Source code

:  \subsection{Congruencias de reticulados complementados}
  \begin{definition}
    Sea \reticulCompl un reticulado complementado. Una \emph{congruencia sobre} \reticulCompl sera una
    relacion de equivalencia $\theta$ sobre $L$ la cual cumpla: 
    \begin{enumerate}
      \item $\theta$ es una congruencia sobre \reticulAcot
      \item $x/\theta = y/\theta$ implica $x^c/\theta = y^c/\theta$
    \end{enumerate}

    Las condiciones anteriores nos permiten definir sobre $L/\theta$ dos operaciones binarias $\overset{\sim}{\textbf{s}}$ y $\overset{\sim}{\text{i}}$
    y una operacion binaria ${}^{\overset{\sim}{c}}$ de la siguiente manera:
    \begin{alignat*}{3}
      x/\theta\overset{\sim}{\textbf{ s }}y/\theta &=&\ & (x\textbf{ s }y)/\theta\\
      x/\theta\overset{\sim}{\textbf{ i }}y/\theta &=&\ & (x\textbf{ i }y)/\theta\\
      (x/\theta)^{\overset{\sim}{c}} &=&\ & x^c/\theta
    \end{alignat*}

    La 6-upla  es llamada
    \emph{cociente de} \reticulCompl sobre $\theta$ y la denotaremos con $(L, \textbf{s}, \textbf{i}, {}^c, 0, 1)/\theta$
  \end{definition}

---

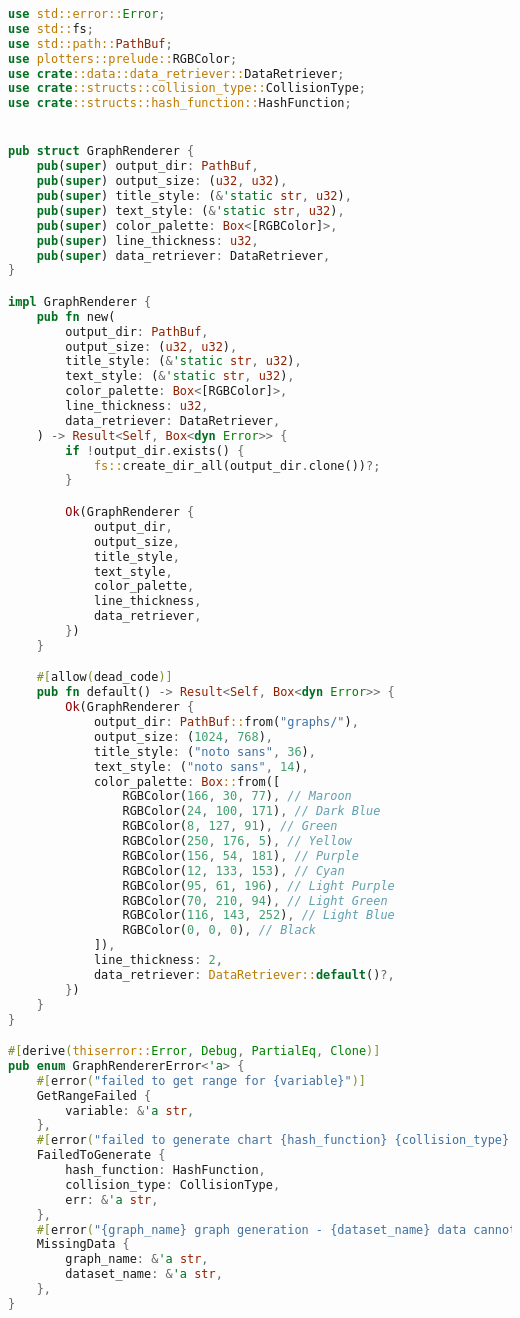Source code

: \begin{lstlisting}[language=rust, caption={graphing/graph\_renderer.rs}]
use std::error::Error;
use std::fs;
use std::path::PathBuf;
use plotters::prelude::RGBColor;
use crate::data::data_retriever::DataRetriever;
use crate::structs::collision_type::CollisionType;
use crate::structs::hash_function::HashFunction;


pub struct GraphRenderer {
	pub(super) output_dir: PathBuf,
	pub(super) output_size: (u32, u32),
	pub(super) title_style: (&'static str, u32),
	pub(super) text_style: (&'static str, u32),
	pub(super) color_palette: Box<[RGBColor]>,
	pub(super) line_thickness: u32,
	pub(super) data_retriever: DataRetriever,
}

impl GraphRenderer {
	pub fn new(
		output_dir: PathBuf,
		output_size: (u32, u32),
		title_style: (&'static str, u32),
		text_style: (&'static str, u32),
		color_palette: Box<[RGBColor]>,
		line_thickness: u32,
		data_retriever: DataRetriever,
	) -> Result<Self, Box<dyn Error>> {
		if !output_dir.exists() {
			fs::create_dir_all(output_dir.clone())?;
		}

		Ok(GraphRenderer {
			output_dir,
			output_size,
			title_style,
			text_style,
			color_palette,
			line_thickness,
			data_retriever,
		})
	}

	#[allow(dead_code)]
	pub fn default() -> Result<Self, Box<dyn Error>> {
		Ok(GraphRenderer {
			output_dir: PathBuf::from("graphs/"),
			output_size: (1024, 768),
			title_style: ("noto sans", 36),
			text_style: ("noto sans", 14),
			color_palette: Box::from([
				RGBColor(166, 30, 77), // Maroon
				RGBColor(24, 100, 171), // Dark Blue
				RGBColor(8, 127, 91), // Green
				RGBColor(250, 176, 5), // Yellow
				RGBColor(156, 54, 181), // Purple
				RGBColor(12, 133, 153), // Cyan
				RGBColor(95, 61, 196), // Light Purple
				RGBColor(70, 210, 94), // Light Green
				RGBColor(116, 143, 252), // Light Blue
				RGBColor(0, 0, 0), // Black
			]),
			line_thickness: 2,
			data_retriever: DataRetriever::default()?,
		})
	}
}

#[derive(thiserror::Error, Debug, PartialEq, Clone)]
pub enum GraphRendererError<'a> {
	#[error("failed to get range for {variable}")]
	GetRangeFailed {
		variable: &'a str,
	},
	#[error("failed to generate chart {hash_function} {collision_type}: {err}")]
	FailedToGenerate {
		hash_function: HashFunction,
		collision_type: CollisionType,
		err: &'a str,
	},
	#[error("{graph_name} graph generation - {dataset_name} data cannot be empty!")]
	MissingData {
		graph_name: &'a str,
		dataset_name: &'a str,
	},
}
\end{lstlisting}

TRY IT.
Copy only the lines in the listing that contain "Result".

THE ANSWER.
	) -> Result<Self, Box<dyn Error>> {
	pub fn default() -> Result<Self, Box<dyn Error>> {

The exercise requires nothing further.